Top Five Tips and Tricks to Manage Your Elasticsearch Cluster

Posted on April 16, 2020

Elasticsearch is the engine of choice for many companies looking for a distributed, RESTful search and analytics solution. At CloudHero, we deploy Elasticsearch on Kubernetes and use it quite a lot for storing and analyzing data. Using our hands-on experience, we compiled a cheat sheet containing the top five most helpful commands that you can use to manage your Elasticsearch cluster.

1. Elasticsearch 403 Forbidden

If you don’t delete the Elasticsearch indices from time to time, you will eventually run out disk space. Usually, at 85% disk utilization, Elasticsearch will hit something called a watermark. After this watermark is reached, Elasticsearch will stop allocating any shards to the nodes (log ingest will stop). To fix this, you first need to delete some indices:

curl -XDELETE <elasticsearch_ip>:9200/<index_name>

or

curl -XDELETE <elasticsearch_ip>:9200/<index_prefix>*

When enough disk space is released, we can go on and unblock all current indices:

curl -X PUT "<elasticsearch_ip>:9200/_settings" -H 'Content-Type: application/json' -d'
{
    "index": {
        "blocks": {
            "read_only_allow_delete": "false"
        }
    }
}
'

As a permanent fix, make sure you install Elasticsearch Curator, a tool that helps you curate, or manage your indices.

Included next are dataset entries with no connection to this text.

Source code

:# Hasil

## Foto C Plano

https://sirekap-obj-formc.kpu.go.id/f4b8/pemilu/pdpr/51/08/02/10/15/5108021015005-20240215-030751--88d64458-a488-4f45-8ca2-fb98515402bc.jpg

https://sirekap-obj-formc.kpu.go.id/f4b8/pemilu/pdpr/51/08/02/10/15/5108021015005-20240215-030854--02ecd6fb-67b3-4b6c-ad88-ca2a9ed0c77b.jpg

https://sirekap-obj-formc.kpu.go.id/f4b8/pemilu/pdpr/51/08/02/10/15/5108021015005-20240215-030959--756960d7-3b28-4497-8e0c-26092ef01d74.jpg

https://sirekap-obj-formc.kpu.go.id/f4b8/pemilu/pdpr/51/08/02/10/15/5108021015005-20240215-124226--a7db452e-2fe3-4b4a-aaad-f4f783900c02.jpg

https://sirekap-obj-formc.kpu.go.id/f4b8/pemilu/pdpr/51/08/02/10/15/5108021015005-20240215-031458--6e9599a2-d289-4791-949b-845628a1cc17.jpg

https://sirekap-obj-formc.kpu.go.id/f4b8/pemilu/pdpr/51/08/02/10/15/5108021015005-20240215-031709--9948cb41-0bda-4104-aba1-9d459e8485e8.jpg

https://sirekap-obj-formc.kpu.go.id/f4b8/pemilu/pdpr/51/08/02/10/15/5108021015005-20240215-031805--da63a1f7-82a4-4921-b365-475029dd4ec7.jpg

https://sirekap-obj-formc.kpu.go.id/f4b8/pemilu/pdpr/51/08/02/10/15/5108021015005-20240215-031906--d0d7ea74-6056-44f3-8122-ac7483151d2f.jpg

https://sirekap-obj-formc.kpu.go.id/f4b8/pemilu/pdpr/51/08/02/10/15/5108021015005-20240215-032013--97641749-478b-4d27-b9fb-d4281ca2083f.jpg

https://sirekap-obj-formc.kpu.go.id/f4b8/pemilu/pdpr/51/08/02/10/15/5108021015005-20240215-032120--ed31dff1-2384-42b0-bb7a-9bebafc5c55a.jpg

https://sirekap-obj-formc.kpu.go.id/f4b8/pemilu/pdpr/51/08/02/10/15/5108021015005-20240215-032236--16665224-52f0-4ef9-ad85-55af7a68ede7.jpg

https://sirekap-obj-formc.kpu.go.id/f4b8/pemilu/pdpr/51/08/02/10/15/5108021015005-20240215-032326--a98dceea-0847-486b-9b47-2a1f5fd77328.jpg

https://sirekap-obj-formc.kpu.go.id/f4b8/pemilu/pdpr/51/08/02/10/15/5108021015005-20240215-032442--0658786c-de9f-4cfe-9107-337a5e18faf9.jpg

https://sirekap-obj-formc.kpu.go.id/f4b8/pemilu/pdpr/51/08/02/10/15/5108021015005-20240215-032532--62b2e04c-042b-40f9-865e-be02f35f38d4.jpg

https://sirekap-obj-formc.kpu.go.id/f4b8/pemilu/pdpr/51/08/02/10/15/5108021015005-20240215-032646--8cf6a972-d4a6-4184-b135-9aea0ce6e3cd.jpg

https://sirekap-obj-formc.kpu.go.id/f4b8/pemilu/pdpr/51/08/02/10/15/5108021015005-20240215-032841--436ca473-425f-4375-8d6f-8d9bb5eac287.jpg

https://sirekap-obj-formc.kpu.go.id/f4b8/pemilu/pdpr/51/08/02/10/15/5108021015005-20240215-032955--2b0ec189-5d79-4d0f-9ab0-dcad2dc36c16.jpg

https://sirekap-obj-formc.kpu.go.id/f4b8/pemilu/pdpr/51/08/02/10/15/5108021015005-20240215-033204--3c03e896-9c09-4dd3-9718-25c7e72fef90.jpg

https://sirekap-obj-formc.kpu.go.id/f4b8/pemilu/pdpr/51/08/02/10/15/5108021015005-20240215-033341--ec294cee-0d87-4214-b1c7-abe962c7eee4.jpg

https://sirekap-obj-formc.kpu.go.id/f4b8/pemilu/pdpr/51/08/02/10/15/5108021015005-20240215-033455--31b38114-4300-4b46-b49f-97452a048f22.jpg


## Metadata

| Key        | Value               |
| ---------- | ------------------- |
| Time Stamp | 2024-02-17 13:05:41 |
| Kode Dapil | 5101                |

2. How to Create Elasticsearch templates

Sometimes it is necessary to create Elasticsearch templates to override default settings. In the example below, we create an Elasticsearch template which sets the number of shards to 1 and the number of replicas to 0 (great settings for a single node cluster):

curl -X POST "<elasticsearch_ip>:9200/_template/default" -H 'Content-Type: application/json' -d'
{
  "index_patterns": ["*"],
  "order": -1,
  "settings": {
    "number_of_shards": "1",
    "number_of_replicas": "0"
  }
}
'

Keep in mind that this template will only take effect for newly created indices. If you need to apply these settings to all your indices, you will need to reindex your data.

3. How to Reindex your data

As mentioned earlier, if you would like to apply template settings to old indices, you need to reindex your data. Reindexing actually copies old indices to new ones, but with a different name. Currently, Elasticsearch does not support reindexing multiple indices with the same command, but we can fix that with a simple trick:

#!/bin/bash
set -euo pipefail
IFS=$'\n'; arr=( $(curl -s <elasticsearch_ip>:9200/_cat/indices | tr -s ' ' | cut -d' ' -f3) ); for index in ${arr[@]} ; do
  curl -H Content-Type:application/json -XPOST "<elasticsearch_ip>:9200/_reindex?slices=auto&refresh&pretty" -d'{
    "source": {
      "index": "'$index'"
    },
    "dest": {
      "index": "'$index'-reindexed"
    }
  }'
done

Notice the slices=auto setting, it will let Elasticsearch decide on how to split indices for reindexing based on you CPU.

After reindexing your data, you are left with old indices which contain redundant data. One trick to remove them is:

#!/bin/bash
IFS=$'\n'; arr=( $(curl -s <elasticsearch_ip>:9200/_cat/indices | tr -s ' ' | cut -d' ' -f3 | grep -v '\-reindexed$' | grep -v kibana) ); for index in ${arr[@]} ; do
  curl -H Content-Type:application/json -XDELETE "<elasticsearch_ip>:9200/$index"
done

The script chooses all indices which do not have the -reindexed suffix and which are not Kibana indices and deletes them.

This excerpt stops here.